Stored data
*** Begin section ***

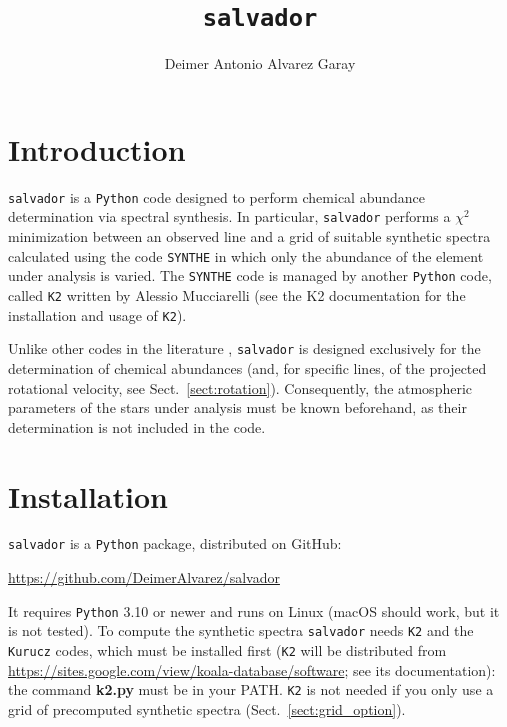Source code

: \documentclass[modern]{aastex701}
\begin{document}
\title{\texttt{salvador}}


\author[orcid=0000-0002-9156-0729]{Deimer Antonio Alvarez Garay}
\email[show]{\textcolor{magenta}{deimer.alvarez@inaf.it}}  




\section{Introduction} 
\hrulefill

\texttt{salvador} is a \texttt{Python} code designed to perform chemical abundance determination via spectral synthesis. In particular, \texttt{salvador} performs a $\chi^2$ minimization between an observed line and a grid of suitable synthetic spectra calculated using the code \texttt{SYNTHE} \citep{kurucz_05} in which only the abundance of the element under analysis is varied. The \texttt{SYNTHE} code is managed by another \texttt{Python} code, called \texttt{K2} written by Alessio Mucciarelli (see the K2 documentation for the installation and usage of \texttt{K2}). 

Unlike other codes in the literature \citep[e.g.;][]{magrini_13,sbordone_14,blanco_cuaresma_14}, \texttt{salvador} is designed exclusively for the determination of chemical abundances (and, for specific lines, of the projected rotational velocity, see Sect.~\ref{sect:rotation}). Consequently, the atmospheric parameters of the stars under analysis must be known beforehand, as their determination is not included in the code.


\section{Installation}
\hrulefill

\texttt{salvador} is a \texttt{Python} package, distributed on GitHub:
\begin{center}
    \url{https://github.com/DeimerAlvarez/salvador}
\end{center}
It requires \texttt{Python} 3.10 or newer and runs on Linux (macOS should work, but it is not tested). To compute the synthetic spectra \texttt{salvador} needs \texttt{K2} and the \texttt{Kurucz} codes, which must be installed first (\texttt{K2} will be distributed from \url{https://sites.google.com/view/koala-database/software}; see its documentation): the command {\bf k2.py} must be in your PATH. \texttt{K2} is not needed if you only use a grid of precomputed synthetic spectra (Sect.~\ref{sect:grid_option}).
\end{document}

*** End section ***

= Problem to solve =
A line belongs in the answer if it contains the word "documentation"; copy every such line from the data above.

= Task result =
\texttt{salvador} is a \texttt{Python} code designed to perform chemical abundance determination via spectral synthesis. In particular, \texttt{salvador} performs a $\chi^2$ minimization between an observed line and a grid of suitable synthetic spectra calculated using the code \texttt{SYNTHE} \citep{kurucz_05} in which only the abundance of the element under analysis is varied. The \texttt{SYNTHE} code is managed by another \texttt{Python} code, called \texttt{K2} written by Alessio Mucciarelli (see the K2 documentation for the installation and usage of \texttt{K2}). 
It requires \texttt{Python} 3.10 or newer and runs on Linux (macOS should work, but it is not tested). To compute the synthetic spectra \texttt{salvador} needs \texttt{K2} and the \texttt{Kurucz} codes, which must be installed first (\texttt{K2} will be distributed from \url{https://sites.google.com/view/koala-database/software}; see its documentation): the command {\bf k2.py} must be in your PATH. \texttt{K2} is not needed if you only use a grid of precomputed synthetic spectra (Sect.~\ref{sect:grid_option}).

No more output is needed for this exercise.